=== Directions for this task ===
Find the word "earlier" in the data below and copy each line that holds it.

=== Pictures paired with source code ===
▼
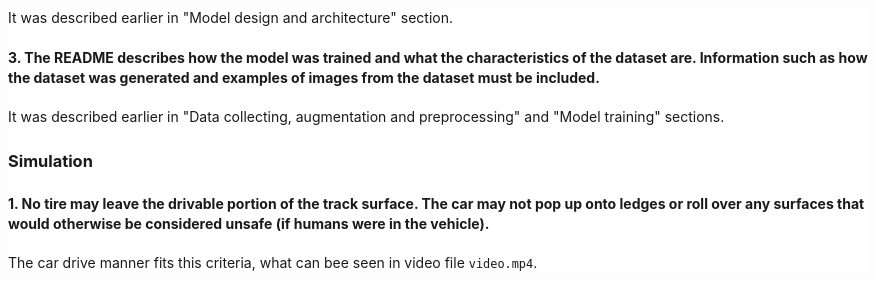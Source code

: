 It was described earlier in "Model design and architecture" section.

#### 3. The README describes how the model was trained and what the characteristics of the dataset are. Information such as how the dataset was generated and examples of images from the dataset must be included.

It was described earlier in "Data collecting, augmentation and preprocessing" and "Model training" sections.

### Simulation

#### 1. No tire may leave the drivable portion of the track surface. The car may not pop up onto ledges or roll over any surfaces that would otherwise be considered unsafe (if humans were in the vehicle).

The car drive manner fits this criteria, what can bee seen in video file `video.mp4`.


[//]: # (Image References)

[image_data_collecting]: ./writeup_img/dataColProc.jpg "Data collection process"
[image_distribution_before]: ./writeup_img/dist1.png "Data distribution before preprocessing"
[image_distribution_after]: ./writeup_img/dist2.png "Data distribution after preprocessing"
[image_example_center]: ./writeup_img/example_c.jpg "Example from center camera"
[image_example_left]: ./writeup_img/example_l.jpg "Example from left camera"
[image_example_right]: ./writeup_img/example_r.jpg "Example from right camera"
▲
=== Task solution ===
: It was described earlier in "Model design and architecture" section.
It was described earlier in "Data collecting, augmentation and preprocessing" and "Model training" sections.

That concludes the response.